She saw protracted service during the Viet Nam war. On 19 April 1972 the Oklahoma City was attacked by one of two North Vietnamese Air Force MiG-17s, flown by pilots Le Xuan Di and Nguyen Van Bay, both from the North Vietnamese Air Force’s 923rd Fighter Regiment. Each Mig was armed with two 500 lb bombs. Van Bay’s target was Oklahoma City. Van Bay made two passes on the cruiser, having overshot his target on the first run, dropped his two bombs near the ship causing light damage. One of the attacking Migs was reportedly shot down by an accompanying missile ship, USS Sterett (DLG-31). Another accompanying ship, USS Higbee (DD-806) was heavily damaged by a direct hit from the second Mig flown by pilot Le Xuan Di, which destroyed her aft 5-inch gun mount.

The Okie Boat returned to the United States for a final time in 1979. She was decommissioned in December of that year and placed in the reserve fleet at Suisun Bay. In January 1999, she was towed to Pearl Harbor, where some usable material from her was donated for use in outfitting the battleship Missouri (BB-63) as a museum ship.

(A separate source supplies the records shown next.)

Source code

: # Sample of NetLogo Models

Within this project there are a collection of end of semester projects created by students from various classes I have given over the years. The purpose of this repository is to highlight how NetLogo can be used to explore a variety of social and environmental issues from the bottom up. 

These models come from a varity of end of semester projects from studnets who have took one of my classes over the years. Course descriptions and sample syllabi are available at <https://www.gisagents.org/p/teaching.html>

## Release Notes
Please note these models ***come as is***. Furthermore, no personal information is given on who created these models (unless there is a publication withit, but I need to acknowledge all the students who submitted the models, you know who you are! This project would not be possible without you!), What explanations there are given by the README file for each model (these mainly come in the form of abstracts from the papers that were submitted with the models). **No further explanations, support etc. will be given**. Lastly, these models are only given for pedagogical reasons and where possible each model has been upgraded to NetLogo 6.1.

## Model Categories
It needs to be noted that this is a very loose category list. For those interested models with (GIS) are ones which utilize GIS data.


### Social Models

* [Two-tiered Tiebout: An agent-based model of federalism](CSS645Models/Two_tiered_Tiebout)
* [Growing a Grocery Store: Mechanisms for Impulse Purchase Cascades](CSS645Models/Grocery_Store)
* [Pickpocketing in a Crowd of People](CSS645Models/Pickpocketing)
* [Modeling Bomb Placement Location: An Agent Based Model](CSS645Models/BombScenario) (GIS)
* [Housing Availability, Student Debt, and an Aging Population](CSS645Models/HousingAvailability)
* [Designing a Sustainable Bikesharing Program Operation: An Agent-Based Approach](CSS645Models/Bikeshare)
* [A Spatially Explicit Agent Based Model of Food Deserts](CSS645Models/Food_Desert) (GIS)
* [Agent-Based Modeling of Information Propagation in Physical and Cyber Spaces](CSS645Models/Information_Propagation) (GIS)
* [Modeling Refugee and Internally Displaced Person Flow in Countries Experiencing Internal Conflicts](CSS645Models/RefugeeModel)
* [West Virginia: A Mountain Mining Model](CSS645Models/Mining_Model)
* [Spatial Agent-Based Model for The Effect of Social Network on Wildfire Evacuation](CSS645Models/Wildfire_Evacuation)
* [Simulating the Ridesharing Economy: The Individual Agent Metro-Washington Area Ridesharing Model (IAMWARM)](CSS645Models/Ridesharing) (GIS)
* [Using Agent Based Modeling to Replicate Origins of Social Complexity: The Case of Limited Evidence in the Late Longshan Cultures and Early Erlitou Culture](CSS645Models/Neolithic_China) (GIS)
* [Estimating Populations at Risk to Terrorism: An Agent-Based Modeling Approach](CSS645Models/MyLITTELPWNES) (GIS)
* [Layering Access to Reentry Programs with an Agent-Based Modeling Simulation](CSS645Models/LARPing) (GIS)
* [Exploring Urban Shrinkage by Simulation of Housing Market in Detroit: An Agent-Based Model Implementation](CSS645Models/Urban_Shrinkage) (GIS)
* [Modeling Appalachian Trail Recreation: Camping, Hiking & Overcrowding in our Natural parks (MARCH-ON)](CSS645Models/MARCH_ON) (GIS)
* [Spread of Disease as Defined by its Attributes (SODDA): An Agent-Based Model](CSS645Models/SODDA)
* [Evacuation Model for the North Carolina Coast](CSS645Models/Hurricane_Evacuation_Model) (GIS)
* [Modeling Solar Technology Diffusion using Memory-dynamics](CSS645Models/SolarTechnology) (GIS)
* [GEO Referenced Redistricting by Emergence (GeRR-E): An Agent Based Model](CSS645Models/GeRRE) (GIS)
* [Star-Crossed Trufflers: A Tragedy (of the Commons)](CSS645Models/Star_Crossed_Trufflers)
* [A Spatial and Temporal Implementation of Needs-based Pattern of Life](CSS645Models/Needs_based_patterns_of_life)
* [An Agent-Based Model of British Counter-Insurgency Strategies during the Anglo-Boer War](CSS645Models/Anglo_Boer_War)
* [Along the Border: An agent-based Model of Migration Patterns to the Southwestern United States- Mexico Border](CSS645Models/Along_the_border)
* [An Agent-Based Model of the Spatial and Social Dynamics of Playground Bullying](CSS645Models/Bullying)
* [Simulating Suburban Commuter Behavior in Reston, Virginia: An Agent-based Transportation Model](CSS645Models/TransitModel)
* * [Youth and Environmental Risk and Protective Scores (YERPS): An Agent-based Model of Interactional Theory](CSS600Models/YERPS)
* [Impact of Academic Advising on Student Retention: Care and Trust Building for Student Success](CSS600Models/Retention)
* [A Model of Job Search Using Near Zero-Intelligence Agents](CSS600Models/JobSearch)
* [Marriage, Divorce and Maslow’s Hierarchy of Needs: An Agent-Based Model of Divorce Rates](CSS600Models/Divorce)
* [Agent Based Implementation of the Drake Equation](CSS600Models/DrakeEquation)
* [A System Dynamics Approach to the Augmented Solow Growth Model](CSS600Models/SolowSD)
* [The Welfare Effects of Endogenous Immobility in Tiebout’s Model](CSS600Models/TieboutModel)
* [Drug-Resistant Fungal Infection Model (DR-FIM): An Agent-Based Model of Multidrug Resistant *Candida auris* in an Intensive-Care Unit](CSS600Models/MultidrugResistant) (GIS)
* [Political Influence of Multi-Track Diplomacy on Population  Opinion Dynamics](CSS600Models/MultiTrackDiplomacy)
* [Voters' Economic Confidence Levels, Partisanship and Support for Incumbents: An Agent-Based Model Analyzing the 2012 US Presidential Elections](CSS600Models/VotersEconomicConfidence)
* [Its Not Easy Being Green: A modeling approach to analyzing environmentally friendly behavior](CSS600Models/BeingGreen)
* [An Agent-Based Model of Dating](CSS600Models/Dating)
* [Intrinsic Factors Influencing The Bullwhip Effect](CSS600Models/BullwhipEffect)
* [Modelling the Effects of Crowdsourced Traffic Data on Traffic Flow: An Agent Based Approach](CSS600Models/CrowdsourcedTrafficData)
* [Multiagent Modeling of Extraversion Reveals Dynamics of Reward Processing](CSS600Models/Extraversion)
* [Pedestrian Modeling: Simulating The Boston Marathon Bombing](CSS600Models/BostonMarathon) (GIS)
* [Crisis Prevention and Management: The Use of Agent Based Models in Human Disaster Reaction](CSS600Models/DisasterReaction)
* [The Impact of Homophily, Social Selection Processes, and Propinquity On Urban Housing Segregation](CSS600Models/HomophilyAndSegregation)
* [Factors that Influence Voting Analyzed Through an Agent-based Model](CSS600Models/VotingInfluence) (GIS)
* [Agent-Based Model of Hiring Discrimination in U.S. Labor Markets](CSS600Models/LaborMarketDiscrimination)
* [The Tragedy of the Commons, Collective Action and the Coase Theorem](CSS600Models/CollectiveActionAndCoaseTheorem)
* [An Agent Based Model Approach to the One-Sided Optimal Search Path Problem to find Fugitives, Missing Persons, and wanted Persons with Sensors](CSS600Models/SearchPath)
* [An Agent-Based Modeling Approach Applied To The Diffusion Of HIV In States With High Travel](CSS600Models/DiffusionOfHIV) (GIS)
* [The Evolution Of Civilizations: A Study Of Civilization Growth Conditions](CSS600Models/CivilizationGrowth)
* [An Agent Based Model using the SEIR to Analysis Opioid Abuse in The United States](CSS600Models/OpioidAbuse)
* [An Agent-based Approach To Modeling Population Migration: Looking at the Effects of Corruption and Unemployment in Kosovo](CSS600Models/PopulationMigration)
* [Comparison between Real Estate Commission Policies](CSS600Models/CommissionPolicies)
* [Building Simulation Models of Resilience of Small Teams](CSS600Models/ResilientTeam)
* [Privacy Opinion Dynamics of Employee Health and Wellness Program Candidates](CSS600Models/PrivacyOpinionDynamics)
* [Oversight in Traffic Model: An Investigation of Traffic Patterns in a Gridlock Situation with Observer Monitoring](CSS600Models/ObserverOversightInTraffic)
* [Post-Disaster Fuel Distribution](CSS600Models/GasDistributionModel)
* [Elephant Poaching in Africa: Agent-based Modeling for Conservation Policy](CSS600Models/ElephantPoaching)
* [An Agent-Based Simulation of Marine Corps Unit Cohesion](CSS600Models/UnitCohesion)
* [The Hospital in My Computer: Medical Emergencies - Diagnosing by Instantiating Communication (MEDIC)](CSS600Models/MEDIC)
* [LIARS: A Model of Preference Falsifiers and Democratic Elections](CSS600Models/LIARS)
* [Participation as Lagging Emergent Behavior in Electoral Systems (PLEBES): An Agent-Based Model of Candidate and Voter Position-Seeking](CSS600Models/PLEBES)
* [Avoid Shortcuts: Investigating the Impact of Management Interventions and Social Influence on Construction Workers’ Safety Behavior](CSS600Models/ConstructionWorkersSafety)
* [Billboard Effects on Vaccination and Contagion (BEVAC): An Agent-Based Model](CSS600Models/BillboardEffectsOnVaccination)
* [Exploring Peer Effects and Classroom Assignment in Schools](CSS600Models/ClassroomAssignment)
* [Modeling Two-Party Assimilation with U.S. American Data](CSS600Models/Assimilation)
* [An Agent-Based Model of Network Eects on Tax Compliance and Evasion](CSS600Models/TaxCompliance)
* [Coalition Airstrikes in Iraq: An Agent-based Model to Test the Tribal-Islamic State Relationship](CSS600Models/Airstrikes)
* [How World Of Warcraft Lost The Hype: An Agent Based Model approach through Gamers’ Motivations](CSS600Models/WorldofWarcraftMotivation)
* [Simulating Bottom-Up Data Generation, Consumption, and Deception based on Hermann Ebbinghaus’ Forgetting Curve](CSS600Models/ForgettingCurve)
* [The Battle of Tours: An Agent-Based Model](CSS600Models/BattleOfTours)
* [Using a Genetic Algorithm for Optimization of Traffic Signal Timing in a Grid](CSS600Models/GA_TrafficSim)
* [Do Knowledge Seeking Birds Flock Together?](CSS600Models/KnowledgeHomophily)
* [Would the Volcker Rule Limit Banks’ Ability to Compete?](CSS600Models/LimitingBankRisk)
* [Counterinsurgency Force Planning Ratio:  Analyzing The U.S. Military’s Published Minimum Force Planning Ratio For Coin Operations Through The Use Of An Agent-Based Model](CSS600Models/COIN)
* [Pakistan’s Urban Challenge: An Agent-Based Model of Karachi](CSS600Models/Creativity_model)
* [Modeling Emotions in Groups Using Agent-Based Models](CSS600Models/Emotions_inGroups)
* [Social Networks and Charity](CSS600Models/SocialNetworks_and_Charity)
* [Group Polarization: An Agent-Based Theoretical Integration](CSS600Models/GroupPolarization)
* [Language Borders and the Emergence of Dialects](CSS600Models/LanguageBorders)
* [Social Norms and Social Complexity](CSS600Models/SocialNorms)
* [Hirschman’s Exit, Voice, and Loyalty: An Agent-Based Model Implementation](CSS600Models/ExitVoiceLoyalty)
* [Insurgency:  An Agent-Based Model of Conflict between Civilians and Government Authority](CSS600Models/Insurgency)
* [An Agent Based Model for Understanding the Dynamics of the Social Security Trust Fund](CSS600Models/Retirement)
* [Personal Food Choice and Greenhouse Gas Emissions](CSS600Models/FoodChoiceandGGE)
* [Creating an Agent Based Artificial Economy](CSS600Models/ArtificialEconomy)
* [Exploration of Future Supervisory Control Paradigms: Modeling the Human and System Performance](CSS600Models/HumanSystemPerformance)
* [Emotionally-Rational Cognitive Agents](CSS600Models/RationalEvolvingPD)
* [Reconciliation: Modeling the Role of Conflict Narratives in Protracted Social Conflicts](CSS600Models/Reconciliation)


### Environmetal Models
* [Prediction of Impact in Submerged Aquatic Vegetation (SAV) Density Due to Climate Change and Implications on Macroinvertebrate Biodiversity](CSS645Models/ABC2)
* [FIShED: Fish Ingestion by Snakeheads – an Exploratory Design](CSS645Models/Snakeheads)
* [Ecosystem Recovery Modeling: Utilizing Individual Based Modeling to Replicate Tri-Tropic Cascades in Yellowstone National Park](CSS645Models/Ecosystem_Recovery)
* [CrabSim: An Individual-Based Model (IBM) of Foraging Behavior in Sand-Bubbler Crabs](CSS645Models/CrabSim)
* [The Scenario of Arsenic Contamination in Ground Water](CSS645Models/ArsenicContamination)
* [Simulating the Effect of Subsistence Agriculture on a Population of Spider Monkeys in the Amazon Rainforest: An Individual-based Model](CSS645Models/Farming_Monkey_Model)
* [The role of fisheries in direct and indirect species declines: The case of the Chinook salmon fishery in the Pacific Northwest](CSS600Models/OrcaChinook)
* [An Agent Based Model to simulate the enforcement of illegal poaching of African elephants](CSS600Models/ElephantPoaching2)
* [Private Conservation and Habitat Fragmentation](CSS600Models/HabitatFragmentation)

The “Okie Boat” was then towed to sea and expended as a target during Tandem Thrust ’99 Naval exercise, southwest of Guam during February/March of that year. After first being used as a target for air-launched missiles Oklahoma City was sunk by torpedoes from the South Korean submarine Lee Chun. Oklahoma City broke into two parts as she sank beneath the waves.

Two friends and I went down to Hospital Point on the Naval Station Pearl Harbor to say goodbye to her as the tugs took her to sea for the final time. There were two others there for the same reason. They were friends of ours and had both served in the “Okie Boat” with each other and in other ships with me. It was a rainy morning and as we sheltered under a tree waiting for the tugs to bring her past, a taxi stopped near us. The driver got out and took a walker from the trunk and then assisted his passenger from the car. The passenger was an elderly man wearing a dress blue Navy Uniform with the insignia of a Gunners Mate First Class. He also had an Assault Boat Coxswain badge on the opposite sleeve. His service ribbons indicated that he had seen service in WWII and the Korean Conflict. He was wearing a Purple Heart, indicating that he had been wounded. He walked, with difficulty, across the road, in the misting rain,  to the channel’s edge and stood there holding on to his walker.

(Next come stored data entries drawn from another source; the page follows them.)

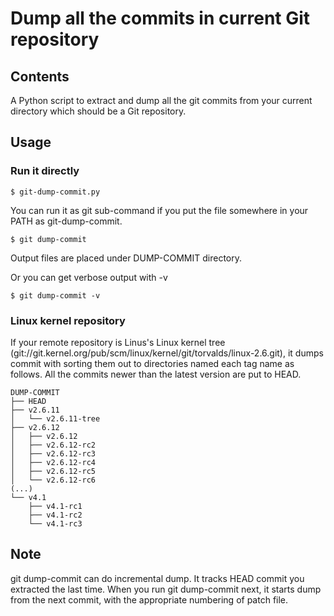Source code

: Dump all the commits in current Git repository
================


Contents
----

A Python script to extract and dump all the git commits from your current directory which should be a Git repository.


Usage
-----

### Run it directly

    $ git-dump-commit.py

You can run it as git sub-command if you put the file somewhere in your PATH as git-dump-commit.

    $ git dump-commit

Output files are placed under DUMP-COMMIT directory.

Or you can get verbose output with -v

    $ git dump-commit -v

### Linux kernel repository

If your remote repository is Linus's Linux kernel tree (git://git.kernel.org/pub/scm/linux/kernel/git/torvalds/linux-2.6.git), it dumps commit with sorting them out to directories named each tag name as follows.
All the commits newer than the latest version are put to HEAD.

    DUMP-COMMIT
    ├── HEAD
    ├── v2.6.11
    │   └── v2.6.11-tree
    ├── v2.6.12
    │   ├── v2.6.12
    │   ├── v2.6.12-rc2
    │   ├── v2.6.12-rc3
    │   ├── v2.6.12-rc4
    │   ├── v2.6.12-rc5
    │   └── v2.6.12-rc6
    (...)
    └── v4.1
        ├── v4.1-rc1
        ├── v4.1-rc2
        └── v4.1-rc3

Note
----

git dump-commit can do incremental dump. It tracks HEAD commit you extracted the last time. When you run git dump-commit next, it starts dump from the next commit, with the appropriate numbering of patch file.
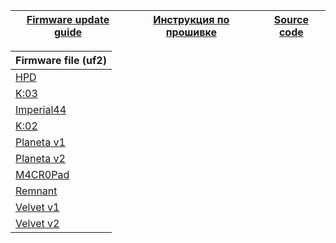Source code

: | [Firmware update guide][11]  | [Инструкция по прошивке][12] | [Source code][13] |
| ---------------------------  | ---------------------------- | ----------------- |


| Firmware file (uf2) |
| ------------------- |
|[HPD][01]
|[K:03][02]
|[Imperial44][03]
|[K:02][04]
|[Planeta v1][05]
|[Planeta v2][06]
|[M4CR0Pad][07]
|[Remnant][08]
|[Velvet v1][09]
|[Velvet v2][10]


[01]: https://github.com/ergohaven/vial-qmk/releases/download/3.5/3.5_hpd_v1.uf2                          
[02]: https://github.com/ergohaven/vial-qmk/releases/download/3.5/3.5_k03_v1.uf2          
[03]: https://github.com/ergohaven/vial-qmk/releases/download/3.5/3.5_imperial44_v1.uf2    
[04]: https://github.com/ergohaven/vial-qmk/releases/download/3.5/3.5_k02_v1.uf2
[05]: https://github.com/ergohaven/vial-qmk/releases/download/3.5/3.5_planeta_v1.uf2
[06]: https://github.com/ergohaven/vial-qmk/releases/download/3.5/3.5_planeta_v2.uf2
[07]: https://github.com/ergohaven/vial-qmk/releases/download/3.5/3.5_macropad_v1.uf2
[08]: https://github.com/ergohaven/vial-qmk/releases/download/3.5/3.5_remnant_v1.uf2
[09]: https://github.com/ergohaven/vial-qmk/releases/download/3.5/3.5_velvet_v1.uf2
[10]: https://github.com/ergohaven/vial-qmk/releases/download/3.5/3.5_velvet_v2.uf2
[11]: https://ergohaven.xyz/docs
[12]: https://ru.ergohaven.xyz/docs
[13]: https://github.com/ergohaven/vial-qmk/tree/vial/keyboards/ergohaven
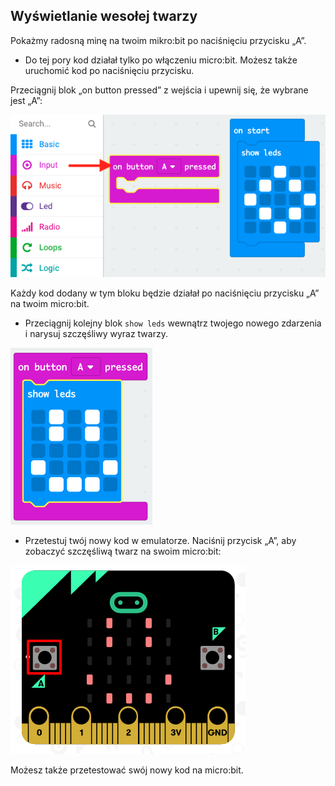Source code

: ## Wyświetlanie wesołej twarzy

Pokażmy radosną minę na twoim mikro:bit po naciśnięciu przycisku „A”.

+ Do tej pory kod działał tylko po włączeniu micro:bit. Możesz także uruchomić kod po naciśnięciu przycisku.

Przeciągnij blok „on button pressed” z wejścia i upewnij się, że wybrane jest „A”:

![zrzut ekranu](images/badge-button-a.png)

Każdy kod dodany w tym bloku będzie działał po naciśnięciu przycisku „A” na twoim micro:bit.

+ Przeciągnij kolejny blok `show leds` wewnątrz twojego nowego zdarzenia i narysuj szczęśliwy wyraz twarzy.

![zrzut ekranu](images/badge-happy.png)

+ Przetestuj twój nowy kod w emulatorze. Naciśnij przycisk „A”, aby zobaczyć szczęśliwą twarz na swoim micro:bit:

![zrzut ekranu](images/badge-happy-emulator.png)

Możesz także przetestować swój nowy kod na micro:bit.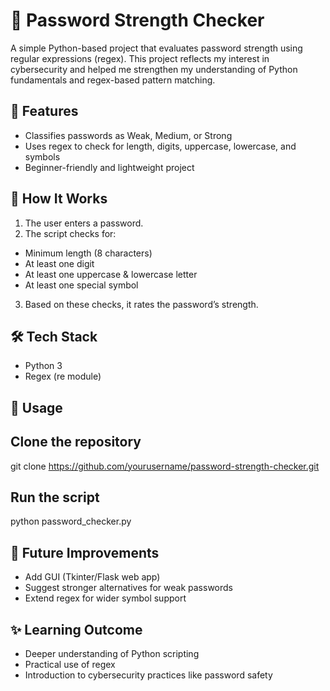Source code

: # 🔐 Password Strength Checker

A simple Python-based project that evaluates password strength using regular expressions (regex). This project reflects my interest in cybersecurity and helped me strengthen my understanding of Python fundamentals and regex-based pattern matching.

## 🚀 Features
- Classifies passwords as Weak, Medium, or Strong
- Uses regex to check for length, digits, uppercase, lowercase, and symbols
- Beginner-friendly and lightweight project

## 📖 How It Works
1. The user enters a password.
2.  The script checks for:
  - Minimum length (8 characters)
  - At least one digit
  - At least one uppercase & lowercase letter
  - At least one special symbol
3. Based on these checks, it rates the password’s strength.

## 🛠️ Tech Stack
- Python 3
- Regex (re module)

## 📂 Usage

## Clone the repository
git clone https://github.com/yourusername/password-strength-checker.git  

## Run the script
python password_checker.py


## 🔮 Future Improvements
- Add GUI (Tkinter/Flask web app)
- Suggest stronger alternatives for weak passwords
- Extend regex for wider symbol support

## ✨ Learning Outcome
- Deeper understanding of Python scripting
- Practical use of regex
- Introduction to cybersecurity practices like password safety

Shortly afterward, the tug came into sight and then the ship that we were there to bid farewell to. We walked over near the old gentleman as she came abreast of us. He struggled to stand upright at the position of attention, straightened his white hat, and rendered the hand-salute. I walked over to help him if he needed it. As the stern of the ship passed he groped for his walker and turned towards me, tears streaming down his face. He said to me, “I commissioned her in ’44 and decommissioned her in ’47.” She was a good ship and a great time in my life.”

I motioned my friends over and introduced them. I had a bottle of whiskey and plastic cups in the trunk of the car that I had brought for a farewell drink. I poured a drink for each of us and one into the channel and we toasted the “Okie Boat.” As she moved out of the channel.

I drove the old gentleman to the International Airport Holiday Inn. He told me that he had served in a Destroyer and an APA troop transport before Oklahoma City. He had come to Hawaii to say farewell to the ship and would leave for his home in Los Angeles, that evening. He also told me that his daughter had tried to talk him out of the trip and had been reluctant to accompany him to Hawaii.

We arrived at the hotel where his daughter was waiting in the lobby. She told me that she was uneasy about letting him go alone that morning, but he had insisted. She also told me that she had tried to change his mind but he had insisted on this trip to Hawaii. She said, “I have heard talk about the Oklahoma City my whole life.  I just don’t see what it is about that old ship. I just don’t understand it and him.”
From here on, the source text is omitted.